= Baby Face (toy) =

American brand of baby dolls

Baby Face is an American brand of baby dolls that were manufactured by Galoob in 1990–1991. They were designed by toy inventor Mel Birnkrant.

Baby Face dolls are all vinyl, 13 inches tall, chubby babies with extra joints at knees and elbows in addition to joints at hips, shoulders and neck. They are strung dolls with fixed eyes and rooted hair. The Baby Face series included 20+ dolls and more than a dozen different face molds. The dolls can be identified by a number on the back of the neck.

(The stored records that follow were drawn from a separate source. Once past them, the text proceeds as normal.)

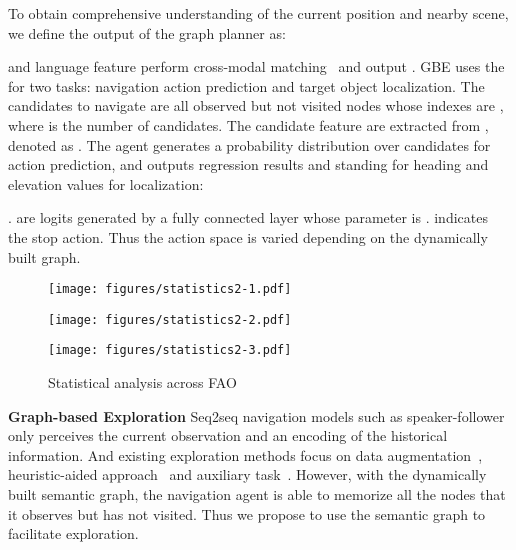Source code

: \documentclass[final]{cvpr}
\begin{document}
To obtain comprehensive understanding of the current position and nearby scene, 
we define the output of the graph planner as: 

 and language feature  perform cross-modal matching~\cite{wang2018reinforced} and output . 
GBE uses the  for two tasks: navigation action prediction and target object localization. 
The candidates to navigate are all observed but not visited nodes whose indexes are , where  is the number of candidates. 
The candidate feature are extracted from , denoted as . 
The agent generates a probability distribution  over candidates for action prediction, and outputs regression results  and  standing for heading and elevation values for localization: 

.  are logits generated by a fully connected layer whose parameter is  .  indicates the stop action. Thus the action space  is varied depending on the dynamically built graph. 


\begin{figure*}[t]
\centering
\begin{minipage}{.33\textwidth}
    \centering
    \texttt{[image: figures/statistics2-1.pdf]}
\end{minipage}
\begin{minipage}{.33\textwidth}
    \centering
    \texttt{[image: figures/statistics2-2.pdf]}
\end{minipage}
\begin{minipage}{.33\textwidth}
    \centering
    \texttt{[image: figures/statistics2-3.pdf]}
\end{minipage}
\caption{Statistical analysis across FAO}
\vspace{-9pt}
\label{fig:analysis}
\end{figure*}

\noindent\textbf{Graph-based Exploration} Seq2seq navigation models such as speaker-follower~\cite{fried2018speaker} only perceives the current observation and an encoding of the historical information. And existing exploration methods focus on data augmentation~\cite{tan2019learning}, heuristic-aided approach~\cite{ma2019the} and auxiliary task~\cite{zhu2019vision}. 
However, with the dynamically built semantic graph, the navigation agent is able to memorize all the nodes that it observes but has not visited. 
Thus we propose to use the semantic graph to facilitate exploration. 
\end{document}
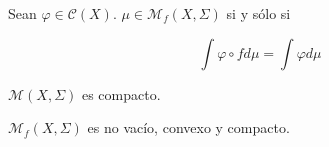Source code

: \begin{lema}\label{lema3_krylov}
	Sean $\varphi \in \mathcal{C}(X)$. $\mu \in \mathcal{M}_f(X,\Sigma)$ si y sólo si
	
	\begin{equation}
		\int \varphi \circ f d\mu = \int \varphi d\mu
	\end{equation}
\end{lema}

\begin{lema}
	$\mathcal{M}(X,\Sigma)$ es compacto. 
\end{lema}

\begin{teorema}
	$\mathcal{M}_f(X,\Sigma)$ es no vacío, convexo y compacto.
\end{teorema}

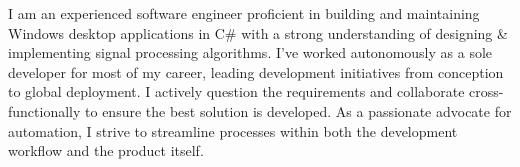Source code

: \begin{justify}
I am an experienced software engineer proficient in building and maintaining Windows desktop applications in C\# with a strong understanding of designing \& implementing signal processing algorithms. I’ve worked autonomously as a sole developer for most of my career, leading development initiatives from conception to global deployment. I actively question the requirements and collaborate cross-functionally to ensure the best solution is developed. As a passionate advocate for automation, I strive to streamline processes within both the development workflow and the product itself.
\end{justify}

In 1990–1991, Galoob Toys, Inc. conducted a competition for the next Baby Face Doll. The competition consisted of judging photos sent by the entrants. A second-place winner, received a Baby Face Doll that resembles the facial expression of their photo.*cited

They sold very well. However, due to events and politics within the toy industry, the dolls were discontinued in spite of the fact that they were a best seller.
Baby Face dolls are collectable today. There are websites and collector clubs devoted to Baby Face dolls.

==List of dolls==

1. 1 So Sweet Sandi - blonde hair, blue eyes
2. 1 So Sweet Marcy - lavender ponytail, blonde hair, blue eyes
3. 2 So Surprised Suzie - blonde hair, blue eyes
4. 2 So Surprised Suzie black - dark brown hair & eyes
5. 3 So Happy Heidi - dark brown hair, light brown eyes
6. 3 So Happy Mia - blonde hair, green eyes
7. 4 So Loving Laura - blonde hair, dark brown eyes
8. 5 So Funny Natalie - medium blonde hair, green eyes
9. 5 So Funny Natalie black - dark brown hair & eyes
10. 6 So Sorry Robyn - dark brown hair, brown eyes
11. 6 So Sorry Sarah - blonde hair, blue eyes
12. 6 So Sorry Sarah black - dark brown hair & eyes
13. 7 So Innocent Cynthia - blonde hair, blue eyes
14. 7 So Innocent Charlene - pink ponytail, blonde hair, brown eyes
15. 8 So Delightful Dee Dee - platinum blonde hair, lavender eyes or blue eyes
16. 8 So Delightful Dee Dee black - dark brown hair & eyes
17. 8 So Daring Denny - Boy Doll in baseball uniform, blonde hair with side part, blue eyes (sold only in France.)
18. 9 So Shy Sherri - red hair, green eyes
19. 9 So Shy Sheila - pale pink ponytail, blonde hair, blue eyes
20. 9 So Shy Sherri black - dark brown hair & eyes
21. 10 So Playful Penny - honey blonde hair, blue eyes
22. 10 So Playful Penny black - dark brown hair & eyes
23. 10 So Playful Beth - yellow ponytail, blonde hair, blue eyes
24. 14 So Cute Carmen (Hispanic) - short, curly, dark brown hair, dark brown eyes
25. 14 So Tender Tina (Hispanic) - short, curly, dark brown hair, light brown eyes
26. 15 So Caring Karen - blonde hair, blue eyes
27. 16 So Silly Sally - blue ponytail, blonde hair, blue eyes, missing some teeth
28. 17 So Merry Kerri (Asian) - short black hair, dark brown eyes
29. 17 So Excited Naomi (Asian) - long black hair, dark brown eyes
30. 20 So Happy Hannah (bathtub) - dark brown hair, brown eyes
31. 20 So Happy Hannah black (bathtub) - dark brown hair & eyes
32. 21 So Curious Cara (bathtub) - platinum hair, blue eyes
33. 21 So Curious Cara black (bathtub) - dark brown hair & eyes
34. 22 So Bashful Abby black (bathtub) - brown hair & eyes
35. 23 So Excited Becca (bathtub) - blonde hair, blue eyes
36. 23 So Excited Becca black (bathtub) - black hair, brown eyes
37. 24 So Sad Brook (bathtub) - blonde hair, brown eyes

In addition to the dolls (above) that were mass-produced in China, there were some prototype dolls that were under consideration. Some of the prototype dolls made their way into the hands of collectors and are extremely rare. So Bossy Beverly, So Whistling Wendy, Black Sally, So Cheerful Charlie and other variations nearly made it to production before the series was cancelled.